The ingesting, moving, processing, and storing of data incurs incremental costs that are sizeable for any project with the potential for significant return on investment. If data was streamed for all sources from every piece of equipment and sensor in a modern industrial facility, disk storage appliances could fill up faster than they could be ordered and installed. But to what end? It is unlikely that creating a fully populated data lake in the context of Industry 4.0 would produce a positive return on investment (ROI).
This understanding leads to being able to define perhaps the biggest challenge of Industry 4.0 - data curation. How can an organization filter the sea of data already available in order to identify the streams of information that will help produce a better ROI? The areas of possibility include reducing cost, reducing safety risk, or improving productivity to name a few. However, most organizations have not yet identified an efficient method to get data from the vast population of industrial Internet things to a destination where the right people and tools can be applied to extract useful insights.
Then, after data curation is solved, there are two additional steps in the value chain that must be put in place. What tools and systems are required to support data scientists and software application developers so they can create intelligent cyber-physical systems that are based on the curated data? And, lastly, how can the developers get their software and models deployed near the sources of the data required to feed inference and decision support. This reference architecture starts with the assumption that data is cheap and plentiful, and from there sheds insight on these significant questions.
There are no silver bullets in an environment as complex as Industry 4.0. Therefore, no single technology or solution exists that solves the challenges of building and deploying cyber-physical systems for every class of problem. The best solutions are built with technology that is enough to be used for multiple applications and use cases. This reference architecture focuses on the use of Kafka and the Confluent Platform.
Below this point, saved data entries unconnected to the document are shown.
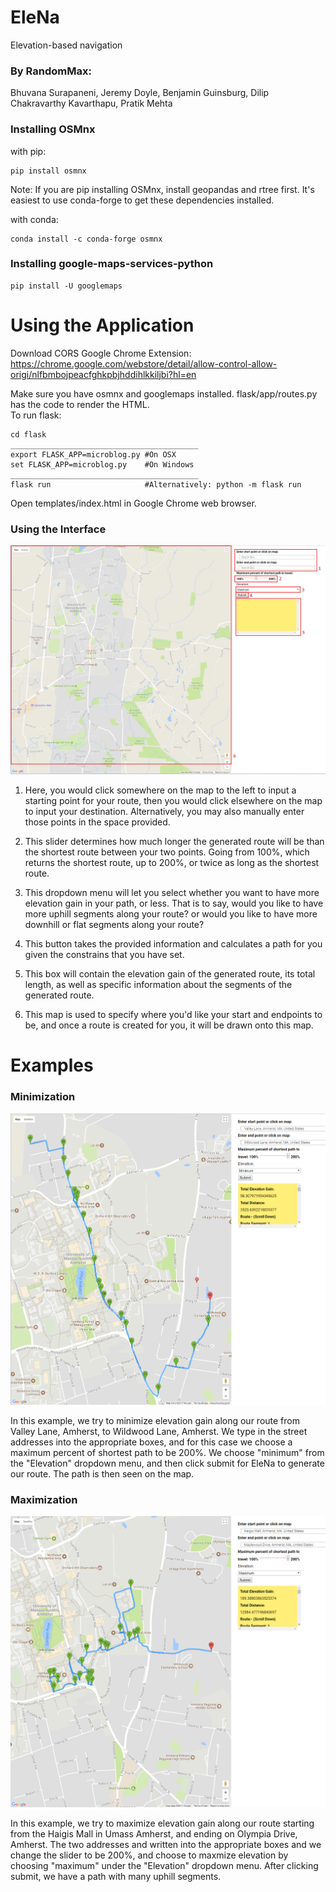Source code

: # EleNa
Elevation-based navigation

### By RandomMax:
Bhuvana Surapaneni, Jeremy Doyle, Benjamin Guinsburg, Dilip Chakravarthy Kavarthapu, Pratik Mehta

### Installing OSMnx
with pip:
```
pip install osmnx
```
Note: If you are pip installing OSMnx, install geopandas and rtree first. It's easiest to use conda-forge to get these dependencies installed.

with conda:
```
conda install -c conda-forge osmnx
```

### Installing google-maps-services-python
```
pip install -U googlemaps

```
# Using the Application
Download CORS Google Chrome Extension:  
https://chrome.google.com/webstore/detail/allow-control-allow-origi/nlfbmbojpeacfghkpbjhddihlkkiljbi?hl=en

Make sure you have osmnx and googlemaps installed.
flask/app/routes.py has the code to render the HTML.  
To run flask:
```
cd flask
__________________________________________
export FLASK_APP=microblog.py #On OSX
set FLASK_APP=microblog.py    #On Windows
__________________________________________
flask run                     #Alternatively: python -m flask run
```
Open templates/index.html in Google Chrome web browser.

### Using the Interface
![EleNa Interface](Pictures/EleNa.PNG "Interface")

1. Here, you would click somewhere on the map to the left to input a starting point for your route, then you would click elsewhere on the map to input your destination. Alternatively, you may also manually enter those points in the space provided.

2. This slider determines how much longer the generated route will be than the shortest route between your two points. Going from 100%, which returns the shortest route, up to 200%, or twice as long as the shortest route.

3. This dropdown menu will let you select whether you want to have more elevation gain in your path, or less. That is to say, would you like to have more uphill segments along your route? or would you like to have more downhill or flat segments along your route?

4. This button takes the provided information and calculates a path for you given the constrains that you have set.
5. This box will contain the elevation gain of the generated route, its total length, as well as specific information about the segments of the generated route.

6. This map is used to specify where you'd like your start and endpoints to be, and once a route is created for you, it will be drawn onto this map.

# Examples

### Minimization
![EleNa Minimization](Pictures/EleNa_example_min.PNG)

In this example, we try to minimize elevation gain along our route from Valley Lane, Amherst, to Wildwood Lane, Amherst. We type in the street addresses into the appropriate boxes, and for this case we choose a maximum percent of shortest path to be 200%. We choose "minimum" from the "Elevation" dropdown menu, and then click submit for EleNa to generate our route. The path is then seen on the map.


### Maximization
![EleNa Interface](Pictures/EleNa_example_max.PNG)

In this example, we try to maximize elevation gain along our route starting from the Haigis Mall in Umass Amherst, and ending on Olympia Drive, Amherst. The two addresses and written into the appropriate boxes and we change the slider to be 200%, and choose to maxmize elevation by choosing "maximum" under the "Elevation" dropdown menu. After clicking submit, we have a path with many uphill segments.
Kafka is a proven technology platform that has found success in many large-scale enterprise and Internet scale applications. Although the early Kafka successes were mainly in the realm of enterprise IT and application integration, the use of Kafka in both Industry 4.0 and consumer IoT environments has been getting more attention in the last few years. Dell EMC believes that the Confluent Platform can have a significant role for building a complete end-to-end data analysis value chain for Industry 4.0 applications.